Num artigo assertivo e premonitório, o jornalista continuava: “A chanceler alemã, Angela Merkel, depende da ciência. O presidente brasileiro Jair Bolsonaro vira as costas à ciência. As conferências de imprensa diárias do presidente dos EUA, Donald Trump, são atos de circo, enquanto o primeiro-ministro indiano, Narendra Modi, não comunica nada, enquanto confina 1,3 mil milhões de habitantes.”
“Jacinda Ardern, a primeira-ministra da Nova Zelândia, abriu um caminho novo”, escreveu. “O seu estilo de governação, em momentos de crise, é baseado na empatia. As suas mensagens são claras, coerentes e, ao mesmo tempo, calmas e tranquilizadoras”. Em duas palavras: consegue transmitir emoção e eficácia.
Estilo descontraído
Entre as inovações introduzidas por Jacinda Ardern no combate à pandemia incluem-se as sessões de perguntas e respostas ao vivo no Facebook, em que ela, especialista em comunicação, conseguiu tornar tão informais quanto informativas.
Em certa ocasião, a 25 de março, quando a Nova Zelândia tinha acabado de entrar em confinamento total, ela apareceu em frente à câmera caseira de camiseta (daquelas que se usam em casa), e explicou que tinha acabado de colocar a filha na cama, e encetou um bate-papo informal com os seus compatriotas, dando diversos conselhos para tentarem ultrapassar a situação. Entre outras coisas, ela sugeriu que todos encarassem as pessoas com quem partilham a vida como se fossem a sua bolha e que, no exterior dela, se comportassem como se estivessem infetados.
Este estilo descontraído não a impediu de, quando necessário, decidir impor confinamentos férreos, apenas porque tinham sido detectados algumas dezenas de novos casos numa cidade – em claro contraste com o que se tem vivido na Europa, onde a ocorrência de centenas de novos infetados por dia passou a ser considerado normal.
Via própria
O fato é que a sua liderança permitiu à Nova Zelândia adotar um estilo de combate da pandemia “à asiática”, mas mantendo as regras das democracias ocidentais.
Embora beneficiando do fato de ser um arquipélago relativamente remoto, o país conseguiu identificar e isolar os focos de contágio, sem necessitar de intrusões na vida privada, como as que fizeram “escola” em Singapura, Taiwan ou Coreia do Sul.
O mais relevante é que, neste momento, vive-se um ambiente de relativa normalidade – quando comparado com o resto do mundo -, exemplificado pelos mais de 30 mil espectadores que, há poucos dias, assistiram, no estádio, ao desafio de rugby, em Wellington, entre a Nova Zelândia e os rivais australianos.

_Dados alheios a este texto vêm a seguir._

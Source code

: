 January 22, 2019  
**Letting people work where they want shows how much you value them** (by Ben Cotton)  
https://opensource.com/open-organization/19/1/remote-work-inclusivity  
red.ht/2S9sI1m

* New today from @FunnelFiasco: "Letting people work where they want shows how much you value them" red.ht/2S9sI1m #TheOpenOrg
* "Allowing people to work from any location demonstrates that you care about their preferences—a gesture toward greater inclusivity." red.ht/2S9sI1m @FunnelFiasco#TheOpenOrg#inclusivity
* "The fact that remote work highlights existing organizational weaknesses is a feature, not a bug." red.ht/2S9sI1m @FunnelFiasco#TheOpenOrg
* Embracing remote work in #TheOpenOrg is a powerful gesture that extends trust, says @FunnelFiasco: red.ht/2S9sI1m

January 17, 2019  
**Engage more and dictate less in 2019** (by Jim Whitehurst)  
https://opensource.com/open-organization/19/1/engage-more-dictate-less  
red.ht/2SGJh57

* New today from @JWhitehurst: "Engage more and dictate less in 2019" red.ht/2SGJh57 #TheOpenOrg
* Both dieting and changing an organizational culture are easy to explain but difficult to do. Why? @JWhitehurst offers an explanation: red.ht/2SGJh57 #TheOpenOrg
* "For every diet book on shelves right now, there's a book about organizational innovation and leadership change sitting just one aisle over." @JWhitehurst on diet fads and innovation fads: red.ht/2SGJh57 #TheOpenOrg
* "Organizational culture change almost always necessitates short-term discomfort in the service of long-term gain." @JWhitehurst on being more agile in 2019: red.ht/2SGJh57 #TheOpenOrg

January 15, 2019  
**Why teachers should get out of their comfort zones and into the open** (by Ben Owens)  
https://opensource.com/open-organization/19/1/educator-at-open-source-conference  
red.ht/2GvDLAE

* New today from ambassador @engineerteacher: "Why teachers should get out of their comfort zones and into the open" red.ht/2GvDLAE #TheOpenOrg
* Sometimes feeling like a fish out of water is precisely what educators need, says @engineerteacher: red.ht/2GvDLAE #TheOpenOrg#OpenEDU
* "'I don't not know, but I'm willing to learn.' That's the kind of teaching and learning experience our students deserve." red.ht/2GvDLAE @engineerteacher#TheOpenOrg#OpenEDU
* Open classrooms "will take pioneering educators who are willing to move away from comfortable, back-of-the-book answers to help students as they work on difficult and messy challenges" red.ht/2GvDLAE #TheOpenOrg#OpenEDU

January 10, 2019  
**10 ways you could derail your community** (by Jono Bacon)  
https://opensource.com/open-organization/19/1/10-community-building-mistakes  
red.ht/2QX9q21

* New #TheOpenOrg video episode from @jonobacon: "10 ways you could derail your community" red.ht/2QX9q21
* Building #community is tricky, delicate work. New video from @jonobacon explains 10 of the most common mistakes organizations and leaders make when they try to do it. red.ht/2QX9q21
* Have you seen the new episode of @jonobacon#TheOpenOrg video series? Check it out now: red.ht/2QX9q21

Por tudo isto, a vitória de Jacinda Ardern foi festejada em várias latitudes, tanto por políticos considerados de esquerda como de direita.
Entre as mensagens divulgadas, merece referência a que o Dalai Lama publicou no Twitter: “Felicito Jacinda Ardern pela vitória retumbante de seu partido nas eleições gerais da Nova Zelândia. Admiro a coragem, sabedoria e liderança, bem como a calma, compaixão e respeito pelos outros, que ela demonstrou nestes tempos difíceis.”

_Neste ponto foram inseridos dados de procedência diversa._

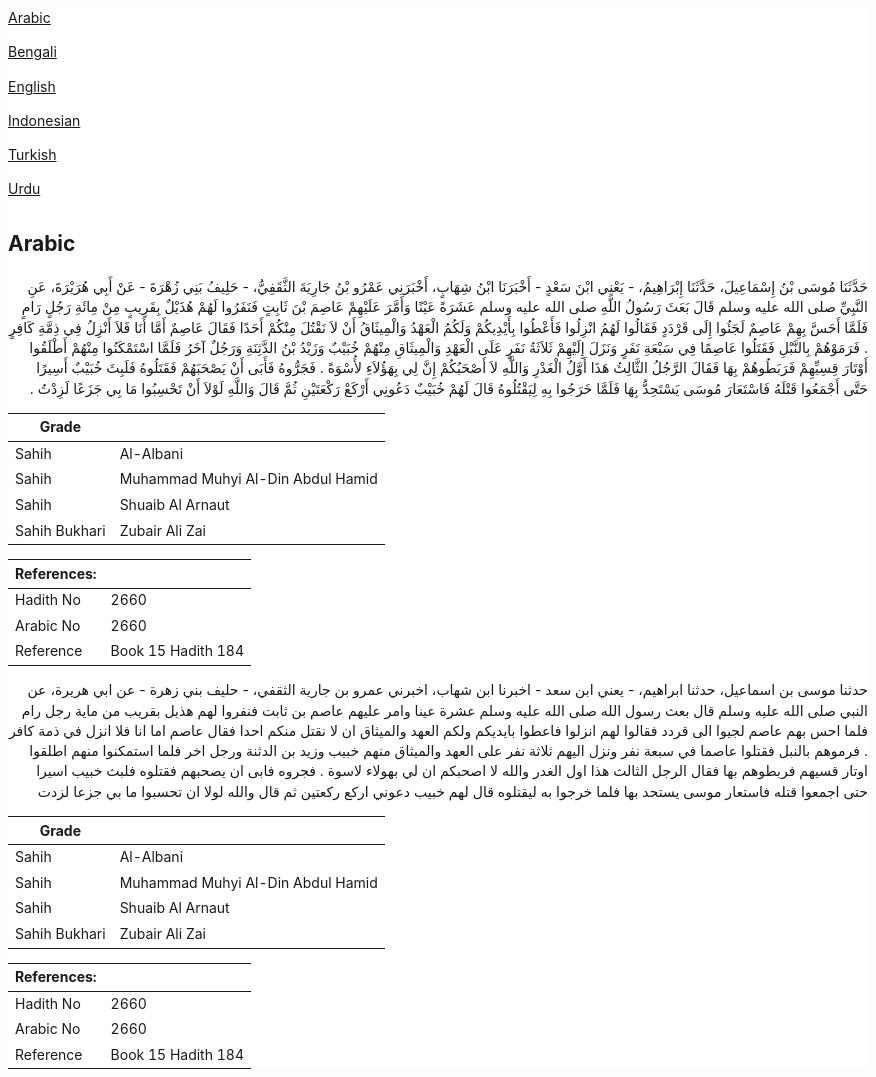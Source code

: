 [Arabic](#arabic)

[Bengali](#bengali)

[English](#english)

[Indonesian](#indonesian)

[Turkish](#turkish)

[Urdu](#urdu)

## Arabic


<div dir="rtl" lang="ar" style={{fontSize:'larger',backgroundColor:'#f8f9fa',padding:20}}>
حَدَّثَنَا مُوسَى بْنُ إِسْمَاعِيلَ، حَدَّثَنَا إِبْرَاهِيمُ، - يَعْنِي ابْنَ سَعْدٍ - أَخْبَرَنَا ابْنُ شِهَابٍ، أَخْبَرَنِي عَمْرُو بْنُ جَارِيَةَ الثَّقَفِيُّ، - حَلِيفُ بَنِي زُهْرَةَ - عَنْ أَبِي هُرَيْرَةَ، عَنِ النَّبِيِّ صلى الله عليه وسلم قَالَ بَعَثَ رَسُولُ اللَّهِ صلى الله عليه وسلم عَشَرَةً عَيْنًا وَأَمَّرَ عَلَيْهِمْ عَاصِمَ بْنَ ثَابِتٍ فَنَفَرُوا لَهُمْ هُذَيْلٌ بِقَرِيبٍ مِنْ مِائَةِ رَجُلٍ رَامٍ فَلَمَّا أَحَسَّ بِهِمْ عَاصِمٌ لَجَئُوا إِلَى قَرْدَدٍ فَقَالُوا لَهُمُ انْزِلُوا فَأَعْطُوا بِأَيْدِيكُمْ وَلَكُمُ الْعَهْدُ وَالْمِيثَاقُ أَنْ لاَ نَقْتُلَ مِنْكُمْ أَحَدًا فَقَالَ عَاصِمٌ أَمَّا أَنَا فَلاَ أَنْزِلُ فِي ذِمَّةِ كَافِرٍ ‏.‏ فَرَمَوْهُمْ بِالنَّبْلِ فَقَتَلُوا عَاصِمًا فِي سَبْعَةِ نَفَرٍ وَنَزَلَ إِلَيْهِمْ ثَلاَثَةُ نَفَرٍ عَلَى الْعَهْدِ وَالْمِيثَاقِ مِنْهُمْ خُبَيْبٌ وَزَيْدُ بْنُ الدَّثِنَةِ وَرَجُلٌ آخَرُ فَلَمَّا اسْتَمْكَنُوا مِنْهُمْ أَطْلَقُوا أَوْتَارَ قِسِيِّهِمْ فَرَبَطُوهُمْ بِهَا فَقَالَ الرَّجُلُ الثَّالِثُ هَذَا أَوَّلُ الْغَدْرِ وَاللَّهِ لاَ أَصْحَبُكُمْ إِنَّ لِي بِهَؤُلاَءِ لأُسْوَةً ‏.‏ فَجَرُّوهُ فَأَبَى أَنْ يَصْحَبَهُمْ فَقَتَلُوهُ فَلَبِثَ خُبَيْبٌ أَسِيرًا حَتَّى أَجْمَعُوا قَتْلَهُ فَاسْتَعَارَ مُوسَى يَسْتَحِدُّ بِهَا فَلَمَّا خَرَجُوا بِهِ لِيَقْتُلُوهُ قَالَ لَهُمْ خُبَيْبٌ دَعُونِي أَرْكَعْ رَكْعَتَيْنِ ثُمَّ قَالَ وَاللَّهِ لَوْلاَ أَنْ تَحْسِبُوا مَا بِي جَزَعًا لَزِدْتُ ‏.‏
</div>
<div style={{backgroundColor:'#f8f9fa',padding:20, marginBottom: 10}}><table> <thead> <tr> <th>Grade</th> <th></th> </tr> </thead> <tbody> <tr><td>Sahih</td><td>Al-Albani</td></tr><tr><td>Sahih</td><td>Muhammad Muhyi Al-Din Abdul Hamid</td></tr><tr><td>Sahih</td><td>Shuaib Al Arnaut</td></tr><tr><td>Sahih Bukhari</td><td>Zubair Ali Zai</td></tr></tbody></table><table> <thead> <tr> <th>References:</th> <th></th> </tr> </thead> <tbody><tr><td>Hadith No</td><td>2660</td></tr><tr><td>Arabic No</td><td>2660</td></tr><tr><td>Reference</td><td>Book 15 Hadith 184</td></tr></tbody></table></div>


<div dir="rtl" lang="ar" style={{fontSize:'larger',backgroundColor:'#f8f9fa',padding:20}}>
حدثنا موسى بن اسماعيل، حدثنا ابراهيم، - يعني ابن سعد - اخبرنا ابن شهاب، اخبرني عمرو بن جارية الثقفي، - حليف بني زهرة - عن ابي هريرة، عن النبي صلى الله عليه وسلم قال بعث رسول الله صلى الله عليه وسلم عشرة عينا وامر عليهم عاصم بن ثابت فنفروا لهم هذيل بقريب من ماية رجل رام فلما احس بهم عاصم لجيوا الى قردد فقالوا لهم انزلوا فاعطوا بايديكم ولكم العهد والميثاق ان لا نقتل منكم احدا فقال عاصم اما انا فلا انزل في ذمة كافر . فرموهم بالنبل فقتلوا عاصما في سبعة نفر ونزل اليهم ثلاثة نفر على العهد والميثاق منهم خبيب وزيد بن الدثنة ورجل اخر فلما استمكنوا منهم اطلقوا اوتار قسيهم فربطوهم بها فقال الرجل الثالث هذا اول الغدر والله لا اصحبكم ان لي بهولاء لاسوة . فجروه فابى ان يصحبهم فقتلوه فلبث خبيب اسيرا حتى اجمعوا قتله فاستعار موسى يستحد بها فلما خرجوا به ليقتلوه قال لهم خبيب دعوني اركع ركعتين ثم قال والله لولا ان تحسبوا ما بي جزعا لزدت
</div>
<div style={{backgroundColor:'#f8f9fa',padding:20, marginBottom: 10}}><table> <thead> <tr> <th>Grade</th> <th></th> </tr> </thead> <tbody> <tr><td>Sahih</td><td>Al-Albani</td></tr><tr><td>Sahih</td><td>Muhammad Muhyi Al-Din Abdul Hamid</td></tr><tr><td>Sahih</td><td>Shuaib Al Arnaut</td></tr><tr><td>Sahih Bukhari</td><td>Zubair Ali Zai</td></tr></tbody></table><table> <thead> <tr> <th>References:</th> <th></th> </tr> </thead> <tbody><tr><td>Hadith No</td><td>2660</td></tr><tr><td>Arabic No</td><td>2660</td></tr><tr><td>Reference</td><td>Book 15 Hadith 184</td></tr></tbody></table></div>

Alguém ainda tem dúvidas em relação às lições que Jacinda pode dar?
(*) Jacinda Kate Laurell Ardern, 40 anos, é uma política da Nova Zelândia, atualmente primeira-ministra de seu país. Integrando o Parlamento desde 2008, exerce ainda a função de líder do Partido Trabalhista desde 2017 e ainda foi líder da oposição por três meses antes de virar chefe de governo.